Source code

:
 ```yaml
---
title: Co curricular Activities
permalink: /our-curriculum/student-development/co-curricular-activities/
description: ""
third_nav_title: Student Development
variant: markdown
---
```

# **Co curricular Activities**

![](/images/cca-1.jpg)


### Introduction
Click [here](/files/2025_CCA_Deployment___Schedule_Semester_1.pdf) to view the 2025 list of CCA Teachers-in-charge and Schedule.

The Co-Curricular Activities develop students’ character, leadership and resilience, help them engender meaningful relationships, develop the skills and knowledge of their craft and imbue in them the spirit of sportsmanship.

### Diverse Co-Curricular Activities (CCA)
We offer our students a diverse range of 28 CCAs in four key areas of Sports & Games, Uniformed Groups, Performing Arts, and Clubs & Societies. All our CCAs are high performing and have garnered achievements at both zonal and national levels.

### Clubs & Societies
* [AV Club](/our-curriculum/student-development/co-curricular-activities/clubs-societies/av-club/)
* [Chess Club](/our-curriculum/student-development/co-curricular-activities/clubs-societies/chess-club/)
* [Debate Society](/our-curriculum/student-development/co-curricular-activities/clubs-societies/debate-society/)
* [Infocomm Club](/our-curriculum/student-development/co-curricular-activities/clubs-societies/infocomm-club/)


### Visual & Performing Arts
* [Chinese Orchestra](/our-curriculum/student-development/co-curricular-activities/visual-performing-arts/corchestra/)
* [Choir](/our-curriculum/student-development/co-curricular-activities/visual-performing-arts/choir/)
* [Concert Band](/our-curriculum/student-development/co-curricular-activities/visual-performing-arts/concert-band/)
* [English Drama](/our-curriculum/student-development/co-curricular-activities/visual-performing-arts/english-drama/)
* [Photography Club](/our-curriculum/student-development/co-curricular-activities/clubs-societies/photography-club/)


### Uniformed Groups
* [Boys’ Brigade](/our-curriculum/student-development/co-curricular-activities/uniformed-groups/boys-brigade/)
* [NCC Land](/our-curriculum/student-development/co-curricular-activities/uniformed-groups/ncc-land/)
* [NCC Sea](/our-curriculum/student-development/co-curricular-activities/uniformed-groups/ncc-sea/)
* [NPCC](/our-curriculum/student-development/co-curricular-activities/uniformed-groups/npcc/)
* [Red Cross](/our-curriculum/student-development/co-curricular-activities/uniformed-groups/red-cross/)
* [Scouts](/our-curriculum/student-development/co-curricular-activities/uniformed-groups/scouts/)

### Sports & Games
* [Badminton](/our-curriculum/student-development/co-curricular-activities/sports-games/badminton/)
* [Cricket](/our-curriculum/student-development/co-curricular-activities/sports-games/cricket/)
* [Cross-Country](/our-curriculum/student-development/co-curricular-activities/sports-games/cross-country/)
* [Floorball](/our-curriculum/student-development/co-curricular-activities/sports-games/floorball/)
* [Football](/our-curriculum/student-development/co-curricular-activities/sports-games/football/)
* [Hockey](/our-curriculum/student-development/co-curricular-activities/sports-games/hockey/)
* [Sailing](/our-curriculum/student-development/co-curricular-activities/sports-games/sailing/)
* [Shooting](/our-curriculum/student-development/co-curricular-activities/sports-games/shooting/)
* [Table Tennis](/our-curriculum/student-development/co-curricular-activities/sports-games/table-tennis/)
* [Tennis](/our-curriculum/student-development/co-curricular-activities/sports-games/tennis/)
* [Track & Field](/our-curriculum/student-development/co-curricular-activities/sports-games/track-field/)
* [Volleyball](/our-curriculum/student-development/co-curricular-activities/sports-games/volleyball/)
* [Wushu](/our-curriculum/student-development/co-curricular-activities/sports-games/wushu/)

══════════

* [What the task requires]: Only those lines of the entries above that run from the line containing "We offer our" to the line containing "### Clubs & Societies", both included, should be transcribed exactly.

* [Task solution]:
We offer our students a diverse range of 28 CCAs in four key areas of Sports & Games, Uniformed Groups, Performing Arts, and Clubs & Societies. All our CCAs are high performing and have garnered achievements at both zonal and national levels.

### Clubs & Societies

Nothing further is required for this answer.